The Transport Ministry expects car registrations to pass 20 million vehicles in the first half of next year. For 2013, registrations in the government database, which includes used cars, increased by 530,000.
Among the 19,400,864 vehicles registered, local brands accounted for 95.4 percent at 18,499,250. Korea’s top two automakers, Hyundai and Kia, combined for 75.8 percent of the market with 14,018,331 units.
Hyundai’s Sonata midsize sedan (1.64 million) and Avante compact (1.4 million) are the most popular cars, and among the top 10, eight are Hyundai or Kia.
However, ministry data shows Hyundai-Kia dominance may have peaked, as sales of imports are rising.
So far, 901,614 registered vehicles were made outside Korea, and 166,209 new registrations last year were foreign cars.
In contrast, new domestic car registration last year fell 1.2 percent year-on-year to 1.38 million, with Hyundai dropping 2.7 percent and Kia slipping 4.4 percent.
GM Korea and Ssangyong Motor were the only two local automakers to see an increase in new registrations.
Among the 901,613 foreign cars registered in Korea, four German brands - BMW, Mercedes-Benz, Volkswagen and Audi - accounted for 53.3 percent.
Among super luxury cars, ministry data showed there were 482 Ferraris, 175 Lamborghinis, 130 Maybachs and 155 Rolls-Royces registered.
Meanwhile, the ministry said there were more than 3.3 million car ownership changes in 2013, which includes used car sales and donations, up 2.8 percent from a year ago.

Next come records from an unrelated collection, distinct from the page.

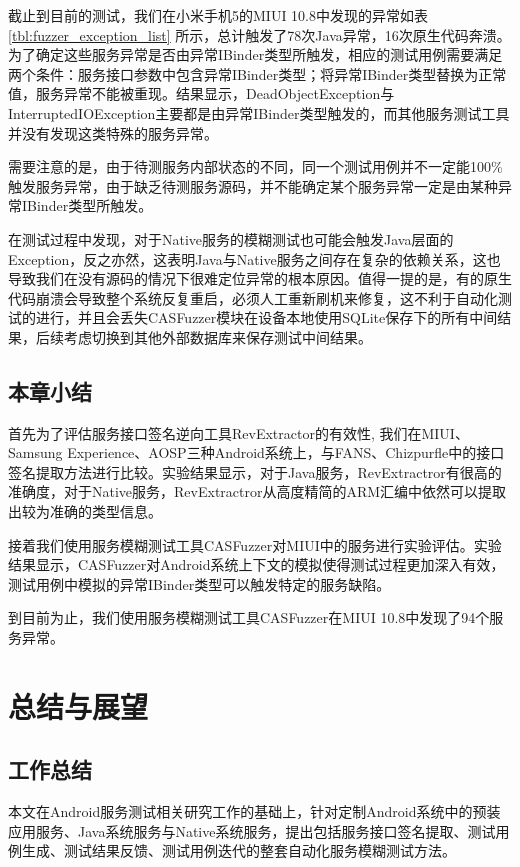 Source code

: \documentclass[winfonts,master,twoside]{njuthesis}
\begin{document}
截止到目前的测试，我们在小米手机5的MIUI 10.8中发现的异常如表\ref{tbl:fuzzer_exception_list} 所示，总计触发了78次Java异常，16次原生代码奔溃。为了确定这些服务异常是否由异常IBinder类型所触发，相应的测试用例需要满足两个条件：服务接口参数中包含异常IBinder类型；将异常IBinder类型替换为正常值，服务异常不能被重现。结果显示，DeadObjectException与InterruptedIOException主要都是由异常IBinder类型触发的，而其他服务测试工具并没有发现这类特殊的服务异常。

需要注意的是，由于待测服务内部状态的不同，同一个测试用例并不一定能100\%触发服务异常，由于缺乏待测服务源码，并不能确定某个服务异常一定是由某种异常IBinder类型所触发。

在测试过程中发现，对于Native服务的模糊测试也可能会触发Java层面的Exception，反之亦然，这表明Java与Native服务之间存在复杂的依赖关系，这也导致我们在没有源码的情况下很难定位异常的根本原因。值得一提的是，有的原生代码崩溃会导致整个系统反复重启，必须人工重新刷机来修复，这不利于自动化测试的进行，并且会丢失CASFuzzer模块在设备本地使用SQLite保存下的所有中间结果，后续考虑切换到其他外部数据库来保存测试中间结果。


\section{本章小结}

首先为了评估服务接口签名逆向工具RevExtractor的有效性, 我们在MIUI、Samsung Experience、AOSP三种Android系统上，与FANS、Chizpurfle中的接口签名提取方法进行比较。实验结果显示，对于Java服务，RevExtractror有很高的准确度，对于Native服务，RevExtractror从高度精简的ARM汇编中依然可以提取出较为准确的类型信息。

接着我们使用服务模糊测试工具CASFuzzer对MIUI中的服务进行实验评估。实验结果显示，CASFuzzer对Android系统上下文的模拟使得测试过程更加深入有效，测试用例中模拟的异常IBinder类型可以触发特定的服务缺陷。

到目前为止，我们使用服务模糊测试工具CASFuzzer在MIUI 10.8中发现了94个服务异常。

\chapter{总结与展望}
\section{工作总结}

本文在Android服务测试相关研究工作的基础上，针对定制Android系统中的预装应用服务、Java系统服务与Native系统服务，提出包括服务接口签名提取、测试用例生成、测试结果反馈、测试用例迭代的整套自动化服务模糊测试方法。
\end{document}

Hyundai’s Sonata remained the most traded car last year in terms of volume, but ownership changes on Kia’s city car Morning grew 15 percent year-on-year, the highest percentage increase of any model.
Last year, there were 1.02 million cases involving cancellations of vehicle registrations, which usually occurs when scrapping a car, down 7.8 percent from 2012.
The ministry speculated that because of the sluggish economy and enhanced durability of newer cars, many Koreans were simply hanging onto their rides.